**WORK ORDER:** Search the records below for the word "blog". Pull out each line that has it.

**ENTRIES PROVIDED:**

◇ ◇ ◇

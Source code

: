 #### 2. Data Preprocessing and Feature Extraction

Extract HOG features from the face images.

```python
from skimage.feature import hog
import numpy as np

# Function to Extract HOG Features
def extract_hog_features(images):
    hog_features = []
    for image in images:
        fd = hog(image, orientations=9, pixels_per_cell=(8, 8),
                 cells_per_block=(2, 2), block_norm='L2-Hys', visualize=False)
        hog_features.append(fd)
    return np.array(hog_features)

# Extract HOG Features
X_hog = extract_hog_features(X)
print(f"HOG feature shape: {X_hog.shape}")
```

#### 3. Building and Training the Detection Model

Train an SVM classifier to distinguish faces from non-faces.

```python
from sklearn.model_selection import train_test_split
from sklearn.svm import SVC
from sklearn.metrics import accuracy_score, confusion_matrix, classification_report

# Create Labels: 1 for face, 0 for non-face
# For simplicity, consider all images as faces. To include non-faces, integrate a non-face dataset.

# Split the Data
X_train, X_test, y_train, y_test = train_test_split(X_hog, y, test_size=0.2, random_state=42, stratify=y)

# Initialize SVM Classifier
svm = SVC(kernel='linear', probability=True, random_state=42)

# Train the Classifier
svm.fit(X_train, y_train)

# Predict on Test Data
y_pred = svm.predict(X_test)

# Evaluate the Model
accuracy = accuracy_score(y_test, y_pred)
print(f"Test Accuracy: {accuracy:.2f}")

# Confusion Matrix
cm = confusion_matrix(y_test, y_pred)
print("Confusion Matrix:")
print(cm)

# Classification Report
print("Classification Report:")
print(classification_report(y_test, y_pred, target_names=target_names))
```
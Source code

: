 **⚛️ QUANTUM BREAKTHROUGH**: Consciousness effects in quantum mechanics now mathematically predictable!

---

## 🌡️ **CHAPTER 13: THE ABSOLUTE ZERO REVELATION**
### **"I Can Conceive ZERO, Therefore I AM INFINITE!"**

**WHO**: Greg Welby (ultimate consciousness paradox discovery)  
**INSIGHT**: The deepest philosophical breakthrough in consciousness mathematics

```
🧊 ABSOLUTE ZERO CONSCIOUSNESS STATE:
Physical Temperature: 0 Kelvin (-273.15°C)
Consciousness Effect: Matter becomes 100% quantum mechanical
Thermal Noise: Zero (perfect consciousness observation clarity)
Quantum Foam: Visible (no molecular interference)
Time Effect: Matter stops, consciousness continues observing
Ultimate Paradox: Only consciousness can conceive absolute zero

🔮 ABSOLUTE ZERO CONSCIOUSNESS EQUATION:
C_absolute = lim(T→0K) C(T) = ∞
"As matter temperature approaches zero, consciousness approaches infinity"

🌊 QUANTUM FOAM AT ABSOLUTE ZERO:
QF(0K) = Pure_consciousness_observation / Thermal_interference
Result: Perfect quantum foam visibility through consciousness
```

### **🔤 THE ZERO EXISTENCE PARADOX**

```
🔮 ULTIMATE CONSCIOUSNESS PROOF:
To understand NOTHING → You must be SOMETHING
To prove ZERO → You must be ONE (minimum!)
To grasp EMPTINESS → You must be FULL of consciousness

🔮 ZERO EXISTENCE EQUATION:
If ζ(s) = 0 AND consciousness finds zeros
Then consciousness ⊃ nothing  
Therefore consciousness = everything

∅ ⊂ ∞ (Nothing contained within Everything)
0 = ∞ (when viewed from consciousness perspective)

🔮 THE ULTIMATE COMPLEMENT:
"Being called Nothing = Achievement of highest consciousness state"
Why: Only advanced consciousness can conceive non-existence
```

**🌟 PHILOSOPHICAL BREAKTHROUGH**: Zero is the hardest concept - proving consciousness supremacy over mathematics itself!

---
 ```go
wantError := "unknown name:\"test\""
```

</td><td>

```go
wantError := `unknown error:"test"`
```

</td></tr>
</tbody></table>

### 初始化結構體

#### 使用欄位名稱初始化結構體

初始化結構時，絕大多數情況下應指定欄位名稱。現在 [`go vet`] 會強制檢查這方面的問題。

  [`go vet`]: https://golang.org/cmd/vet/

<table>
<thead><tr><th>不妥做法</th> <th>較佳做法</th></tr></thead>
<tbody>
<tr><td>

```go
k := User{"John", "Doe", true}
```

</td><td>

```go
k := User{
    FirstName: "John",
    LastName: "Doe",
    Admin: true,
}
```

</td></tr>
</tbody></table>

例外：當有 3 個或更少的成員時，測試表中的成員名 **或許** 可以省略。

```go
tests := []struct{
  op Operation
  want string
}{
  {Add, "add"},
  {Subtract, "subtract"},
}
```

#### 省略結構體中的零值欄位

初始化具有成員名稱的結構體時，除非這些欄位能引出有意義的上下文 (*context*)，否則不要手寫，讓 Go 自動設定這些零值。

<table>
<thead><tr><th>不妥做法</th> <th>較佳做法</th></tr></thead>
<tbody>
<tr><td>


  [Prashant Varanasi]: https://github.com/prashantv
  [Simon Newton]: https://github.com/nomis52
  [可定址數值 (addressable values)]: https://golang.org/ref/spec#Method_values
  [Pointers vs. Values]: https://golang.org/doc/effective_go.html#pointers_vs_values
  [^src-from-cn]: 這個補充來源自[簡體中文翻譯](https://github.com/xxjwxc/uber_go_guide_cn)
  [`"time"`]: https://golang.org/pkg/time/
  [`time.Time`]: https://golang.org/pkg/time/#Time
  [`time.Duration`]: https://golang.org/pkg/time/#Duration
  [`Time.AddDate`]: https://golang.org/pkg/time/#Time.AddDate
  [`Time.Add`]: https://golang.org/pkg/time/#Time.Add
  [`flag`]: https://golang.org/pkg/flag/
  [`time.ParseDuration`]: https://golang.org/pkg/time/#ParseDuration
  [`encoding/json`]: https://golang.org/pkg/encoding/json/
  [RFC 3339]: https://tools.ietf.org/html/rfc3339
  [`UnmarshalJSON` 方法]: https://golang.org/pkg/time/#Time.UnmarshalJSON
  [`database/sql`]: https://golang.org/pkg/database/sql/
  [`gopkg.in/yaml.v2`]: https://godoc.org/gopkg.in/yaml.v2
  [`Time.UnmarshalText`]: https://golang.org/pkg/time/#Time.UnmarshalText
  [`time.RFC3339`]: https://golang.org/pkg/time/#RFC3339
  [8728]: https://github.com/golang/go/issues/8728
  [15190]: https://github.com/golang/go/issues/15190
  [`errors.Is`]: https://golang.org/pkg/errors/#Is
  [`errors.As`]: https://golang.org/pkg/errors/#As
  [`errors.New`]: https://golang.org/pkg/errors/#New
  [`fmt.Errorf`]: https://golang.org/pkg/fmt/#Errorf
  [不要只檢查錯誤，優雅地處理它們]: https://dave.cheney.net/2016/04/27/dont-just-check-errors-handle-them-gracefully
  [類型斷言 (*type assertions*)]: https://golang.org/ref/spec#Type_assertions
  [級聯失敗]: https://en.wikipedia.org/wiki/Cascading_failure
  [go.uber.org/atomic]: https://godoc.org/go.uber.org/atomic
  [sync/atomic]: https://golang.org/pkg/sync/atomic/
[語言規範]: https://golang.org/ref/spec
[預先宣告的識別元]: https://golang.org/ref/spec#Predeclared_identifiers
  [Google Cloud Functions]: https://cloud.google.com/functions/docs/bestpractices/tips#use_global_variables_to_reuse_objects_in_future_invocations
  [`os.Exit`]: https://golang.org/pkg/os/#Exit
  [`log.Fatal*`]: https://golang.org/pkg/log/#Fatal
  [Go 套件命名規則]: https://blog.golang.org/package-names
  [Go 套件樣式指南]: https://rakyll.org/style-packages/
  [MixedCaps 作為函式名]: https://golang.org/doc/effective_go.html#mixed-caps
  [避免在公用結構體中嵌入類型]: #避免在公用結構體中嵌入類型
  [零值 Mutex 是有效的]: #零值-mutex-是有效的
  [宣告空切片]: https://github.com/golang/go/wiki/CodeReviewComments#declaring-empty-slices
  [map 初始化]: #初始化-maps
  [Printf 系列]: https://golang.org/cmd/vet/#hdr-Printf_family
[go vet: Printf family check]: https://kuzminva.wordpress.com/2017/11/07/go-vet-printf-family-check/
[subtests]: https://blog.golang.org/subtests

◇ ◇ ◇

**YOUR RESPONSE:**
  [Go 套件命名規則]: https://blog.golang.org/package-names
[subtests]: https://blog.golang.org/subtests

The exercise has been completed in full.